Quand l’intention de l’artiste exige un traducteur
- André Touboul
- 14 mai 2023
- 2 min de lecture

La différence fondamentale entre un peintre et un barbouilleur, ne tient pas à la maitrise picturale, Picasso avec d’autres ont montré que l’art est de savoir faire oublier la maitrise. Ce qui fait la valeur d’une œuvre est sa capacité à produire de l’émotion, et celle d’un artiste est que celle-ci soit très exactement celle qu’il veut exprimer.
Le tableau du Palais de Tokyo, qui a fait scandale ces jours derniers, dénonce le viol et les massacres de Boutcha. C’est ce que l’explication qui en est donnée permet de découvrir. Dont acte. La peinture a toujours représenté des images choquantes. Chronos dévorant ses enfants, l’enfer de Jérôme Bosch, de tous temps la peinture a montré des choses horribles, parfois très durement, mais il ne faut aucune notice pour le constater. On peut dire tout ce que l’on veut sur la liberté d’expression qui est à géométrie variable selon ce que l’on est prêt à entendre, ou pas, la vraie question est dans la qualité de l’œuvre qui est ratée quand elle ne se suffit pas à elle-même. Si le tableau ne montre pas au regard l’intention du peintre, et qu’il faut un traducteur, on peut douter du talent de celui-ci et même de la possibilité de conférer à l’objet le statut d’œuvre d’art.
L’art est par définition l’objet (ou l’acte) qui existe hors de celui dont il émane. L’esthétique est un attribut de l’objet d’art, la virtuosité de l’artiste aussi, mais ce qui fait d’un artefact, plus ou moins habile, un œuvre d’art est qu’il possède une personnalité qui parle directement aux sens. Le discours peut être agréable ou choquant, il « est » par lui-même, car il se doit de parler la langue universelle de l’art.
A la limite, un tableau peut avoir un titre, mais celui-ci n’a pas pour fonction de modifier la perception de l’œuvre, il sert à l’individualiser et se veut descriptif.
Les Musées sont libres d’exposer des artistes contestés, médiocres ou des œuvres contestables, voire malvenues, bien entendu, comme l’affichage dans les kiosques de presse et sur la voie publique, ils doivent veiller à en protéger les mineurs et un public « non-averti ». Ces précautions ont été prises en l’espèce.

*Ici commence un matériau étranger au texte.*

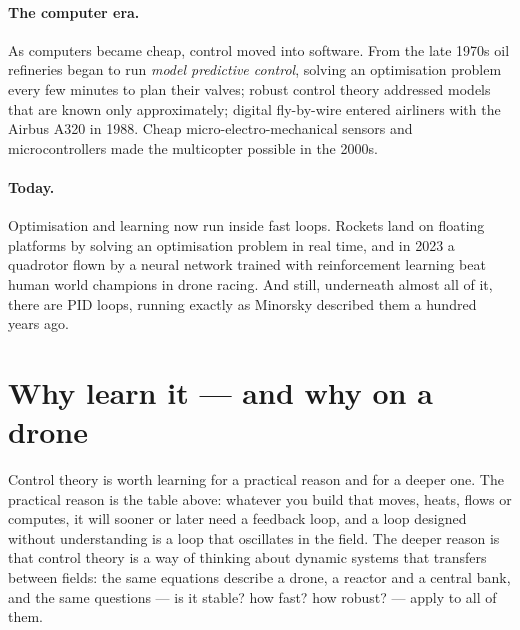 \paragraph{The computer era.} As computers became cheap, control moved into software. From the late 1970s oil refineries began to run \emph{model predictive control}, solving an optimisation problem every few minutes to plan their valves; robust control theory addressed models that are known only approximately; digital fly-by-wire entered airliners with the Airbus A320 in 1988. Cheap micro-electro-mechanical sensors and microcontrollers made the multicopter possible in the 2000s.

\paragraph{Today.} Optimisation and learning now run inside fast loops. Rockets land on floating platforms by solving an optimisation problem in real time, and in 2023 a quadrotor flown by a neural network trained with reinforcement learning beat human world champions in drone racing. And still, underneath almost all of it, there are PID loops, running exactly as Minorsky described them a hundred years ago.

\section{Why learn it — and why on a drone}

Control theory is worth learning for a practical reason and for a deeper one. The practical reason is the table above: whatever you build that moves, heats, flows or computes, it will sooner or later need a feedback loop, and a loop designed without understanding is a loop that oscillates in the field. The deeper reason is that control theory is a way of thinking about dynamic systems that transfers between fields: the same equations describe a drone, a reactor and a central bank, and the same questions — is it stable? how fast? how robust? — apply to all of them.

Néanmoins, ne blesser personne, voilà les funérailles de l’art. Cependant, encore faut-il que le message ne soit pas le contraire de l’intention de l’auteur. L’interpellation nécessaire de l’artiste peut faire appel à une certaine ambiguïté de la conscience du spectateur, mais elle manque son but si elle tourne à une illustration pure et simple, qui peut passer pour une apologie de l’horreur et non sa condamnation.
Évidemment, les voix du « bon diapason » se sont élevées en chœur pour hurler à la censure, à la cancellation de droite. Elles ont raison de s’émouvoir, comme a eu tort le quidam qui a aspergé d’encre le tableau, son acte ayant apporté à un barbouillage médiocre une audience qu’il ne méritait pas.